春になったと思ったら、いきなり夏日です。トライアルGP日本大会はちょっとしか暑くなくて、よかったよかった。

野崎ベルドンで有終の美?

表彰台

 昨年、自然山の二人を含めて6人の日本人が参加したフランスのベルドン5日間トライアルが、今年も8月23日〜27日まで開催された。
 この大会、すっかり常連となった野崎史高が今年も参加し、そして圧勝した。来年の大会開催があやういという話もあって、ひょっとすると、野崎はベルドン最後の勝利者となるかもしれない。
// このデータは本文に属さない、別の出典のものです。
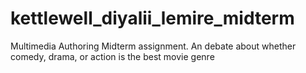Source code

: # kettlewell_diyalii_lemire_midterm
Multimedia Authoring Midterm assignment. An debate about whether comedy, drama, or action is the best movie genre
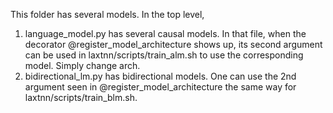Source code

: This folder has several models. In the top level,
1. language_model.py has several causal models. In that file, when the decorator @register_model_architecture shows up, its second argument can be used in laxtnn/scripts/train_alm.sh to use the corresponding model. Simply change arch.
2. bidirectional_lm.py has bidirectional models. One can use the 2nd argument seen in @register_model_architecture the same way for laxtnn/scripts/train_blm.sh.
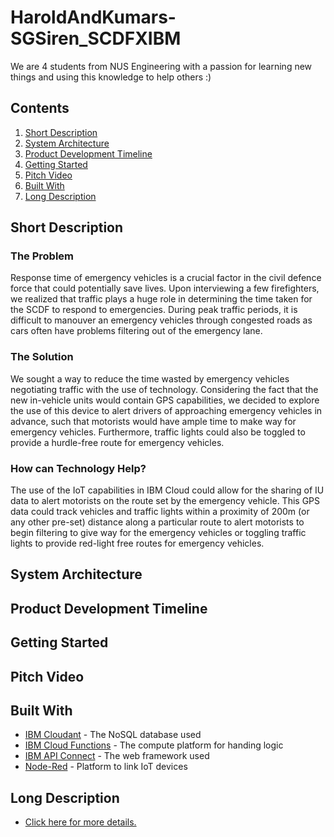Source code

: # HaroldAndKumars-SGSiren_SCDFXIBM
We are 4 students from NUS Engineering with a passion for learning new things and using this knowledge to help others :)


## **Contents**
1. [Short Description](#short-description)
1. [System Architecture](#system-architecture)
1. [Product Development Timeline](#product-development-timeline)
1. [Getting Started](#getting-started)
1. [Pitch Video](#pitch-video)
1. [Built With](#built-with)
1. [Long Description](#long-description)

## **Short Description**

### **The Problem**
Response time of emergency vehicles is a crucial factor in the civil defence force that could potentially save lives. Upon interviewing a few firefighters, we realized that traffic plays a huge role in determining the time taken for the SCDF to respond to emergencies. During peak traffic periods, it is difficult to manouver an emergency vehicles through congested roads as cars often have problems filtering out of the emergency lane.

### **The Solution**
We sought a way to reduce the time wasted by emergency vehicles negotiating traffic with the use of technology. Considering the fact that the new in-vehicle units would contain GPS capabilities, we decided to explore the use of this device to alert drivers of approaching emergency vehicles in advance, such that motorists would have ample time to make way for emergency vehicles. Furthermore, traffic lights could also be toggled to provide a hurdle-free route for emergency vehicles.

### **How can Technology Help?** 
The use of the IoT capabilities in IBM Cloud could allow for the sharing of IU data to alert motorists on the route set by the emergency vehicle. This GPS data could track vehicles and traffic lights within a proximity of 200m (or any other pre-set) distance along a particular route to alert motorists to begin filtering to give way for the emergency vehicles or toggling traffic lights to provide red-light free routes for emergency vehicles.

## **System Architecture**

## **Product Development Timeline**

## **Getting Started**

## **Pitch Video**

## **Built With**
* [IBM Cloudant](https://cloud.ibm.com/catalog?search=cloudant#search_results) - The NoSQL database used
* [IBM Cloud Functions](https://cloud.ibm.com/catalog?search=cloud%20functions#search_results) - The compute platform for handing logic
* [IBM API Connect](https://cloud.ibm.com/catalog?search=api%20connect#search_results) - The web framework used
* [Node-Red](https://nodered.org/docs/getting-started/ibmcloud) - Platform to link IoT devices

## **Long Description**
* [Click here for more details.](DESCRIPTION.md)
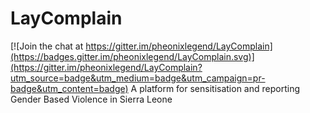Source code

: # LayComplain

[![Join the chat at https://gitter.im/pheonixlegend/LayComplain](https://badges.gitter.im/pheonixlegend/LayComplain.svg)](https://gitter.im/pheonixlegend/LayComplain?utm_source=badge&utm_medium=badge&utm_campaign=pr-badge&utm_content=badge)
A platform for sensitisation and reporting Gender Based Violence in Sierra Leone
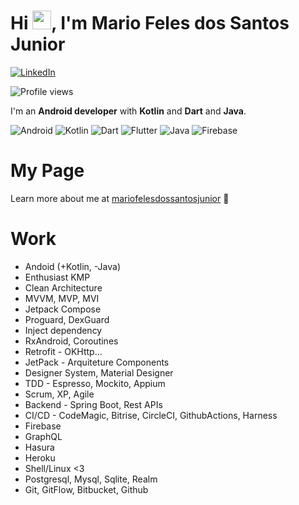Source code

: <h1 align="left">Hi <img src="https://raw.githubusercontent.com/kaueMarques/kaueMarques/master/hi.gif" width="30px">, I'm Mario Feles dos Santos Junior</h1>

[<img alt="LinkedIn" src="https://img.shields.io/badge/linkedin%20-%230077B5.svg?&style=for-the-badge&logo=linkedin&logoColor=white"/>](https://www.linkedin.com/in/mario-feles/)

<p align="left"> <img src="https://komarev.com/ghpvc/?username=JLAJ5&color=yellow" alt="Profile views" /> </p>

I'm an **Android developer** with **Kotlin** and **Dart** and **Java**.

<img alt="Android" src="https://img.shields.io/badge/Android-3DDC84?style=for-the-badge&logo=android&logoColor=white"/> <img alt="Kotlin" src="https://img.shields.io/badge/kotlin-%230095D5.svg?&style=for-the-badge&logo=kotlin&logoColor=white"/> <img alt="Dart" src="https://img.shields.io/badge/Dart-0175C2?style=for-the-badge&logo=dart&logoColor=white"/> <img alt="Flutter" src="https://img.shields.io/badge/Flutter-02569B?style=for-the-badge&logo=flutter&logoColor=white"/> <img alt="Java" src="https://img.shields.io/badge/java-%23ED8B00.svg?&style=for-the-badge&logo=java&logoColor=white"/> <img alt="Firebase" src="https://img.shields.io/badge/firebase%20-%23039BE5.svg?&style=for-the-badge&logo=firebase"/> 

# My Page
Learn more about me at [mariofelesdossantosjunior](https://mariofelesdossantosjunior.github.io/) :robot:

# Work
* Andoid (+Kotlin, -Java)
* Enthusiast KMP
* Clean Architecture
* MVVM, MVP, MVI
* Jetpack Compose
* Proguard, DexGuard
* Inject dependency
* RxAndroid, Coroutines
* Retrofit - OKHttp...
* JetPack - Arquiteture Components
* Designer System, Material Designer 
* TDD - Espresso, Mockito, Appium
* Scrum, XP, Agile
* Backend - Spring Boot, Rest APIs
* CI/CD - CodeMagic, Bitrise, CircleCI, GithubActions, Harness
* Firebase
* GraphQL
* Hasura
* Heroku
* Shell/Linux <3
* Postgresql, Mysql, Sqlite, Realm
* Git, GitFlow, Bitbucket, Github
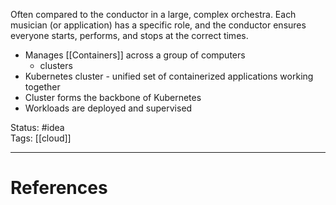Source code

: Often compared to the conductor in a large, complex orchestra. Each musician (or application) has a specific role, and the conductor ensures everyone starts, performs, and stops at the correct times.

- Manages [[Containers]] across a group of computers
	- ﻿﻿clusters
- ﻿﻿Kubernetes cluster - unified set of containerized applications working together
- ﻿﻿Cluster forms the backbone of Kubernetes
- ﻿﻿Workloads are deployed and supervised

Status: #idea  
Tags: [[cloud]]  

---
# References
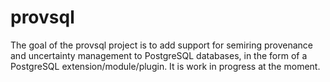 # provsql
The goal of the provsql project is to add support for semiring provenance and uncertainty management to PostgreSQL databases, in the form of a PostgreSQL extension/module/plugin. It is work in progress at the moment.
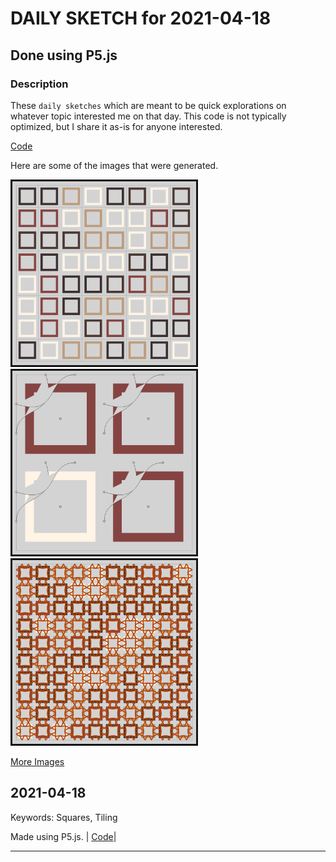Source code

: # DAILY SKETCH for 2021-04-18

## Done using P5.js

### Description

These `daily sketches` which are meant to be quick explorations     on whatever topic interested me on that day. This code is not typically optimized, but I share it as-is     for anyone interested.

[Code](2021-04-18) 

Here are some of the images that were generated.

<img src = 'images/keep_2021-04-19-12-33-07.png' width = '300'> 
<img src = 'images/keep_2021-04-19-14-45-51.png' width = '300'> 
<img src = 'images/keep_2021-04-19-15-10-42.png' width = '300'> 


[More Images](2021-04-18/images) 

## 2021-04-18
Keywords: Squares, Tiling
 

Made using P5.js. | [Code](2021/2021-04-18/)| 

-----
 ベルドントライアルは、南フランスのプロバンス地方で開催されるトライアル(世界にはツーリングトライアルという概念はないが、無理やり日本に当てはめるとツーリングトライアルの仲間に入る。でも、3人一組、相互採点、仲よく完走の概念は、ベルドンにはない)。毎日ゴール地点を移動しながら、最後はアルプスの山の中腹まで駆け登る。壮大なマウンテントライアルだ。

野崎セクション
トップクラスのラインはこんなの

 今年は、なぜかSSDTと同じくノーストップルールが採用されていた。そのかわり、コースもセクションも、昨年より少し難易度が下げられていて、走りやすくなっていたということだ。
 野崎は1日目からトップをキープして、5日間を独走。ベルドンの初優勝を達成した。ベルドンにはいくつかのクラス設定があって、野崎らトップライダーが走るのは、もちろんもっとも難易度が高いライン設定がされている。もっともやさしいラインは、NBクラスよりソフト。でも組み合わせが上手で、レベルは高かった。

●ベルドン5日間上位陣の結果

Pos. Rider Nation
1 野崎史高 日本
2 グラハム・ジャービス イギリス
3 ブルーノ・カモッジ フランス
4 マルセル・ジュストリボ スペイン
5 フレデリック・ボッシェ フランス

デモ中の野崎
夜、トップライダーはデモライダーに変身

 昨年は5日間とも晴れ。ベルドンは伝統的に雨が降ったことがないそうだが、今年は最終日のみ、土砂降りだった。山の上だから、雨が降ることもありえるわけで、今までが幸運だったというだろう。
 トップライダーは、昼間の大会が終わってから、夜になってデモンストレーションのお仕事がある。スタート&ゴールの街に設営された特設セクションで、街の人向けにハイテクニックを披露する。昼も夜もトライアルだから、トップライダーの仕事量は半端ではない。
 来年の開催については、野崎が主催者とのお話の中で聞いたという。運営上の都合で、もしかすると開催は今年で最後になってしまうかもしれないということだ。

トライ中の野崎
フランスの素人ライダーの前で
切れのある走りを披露する野崎史高

 アルプスの山を駆け回る最高のロケーションだから、本当になくなってしまうとなんともさびしいが、ヨーロッパのトライアルもこんなふうになくなったりするのだから、やっぱり出ようと思ったときが出るべきとき。海外のトライアルは、みなさんを待っています。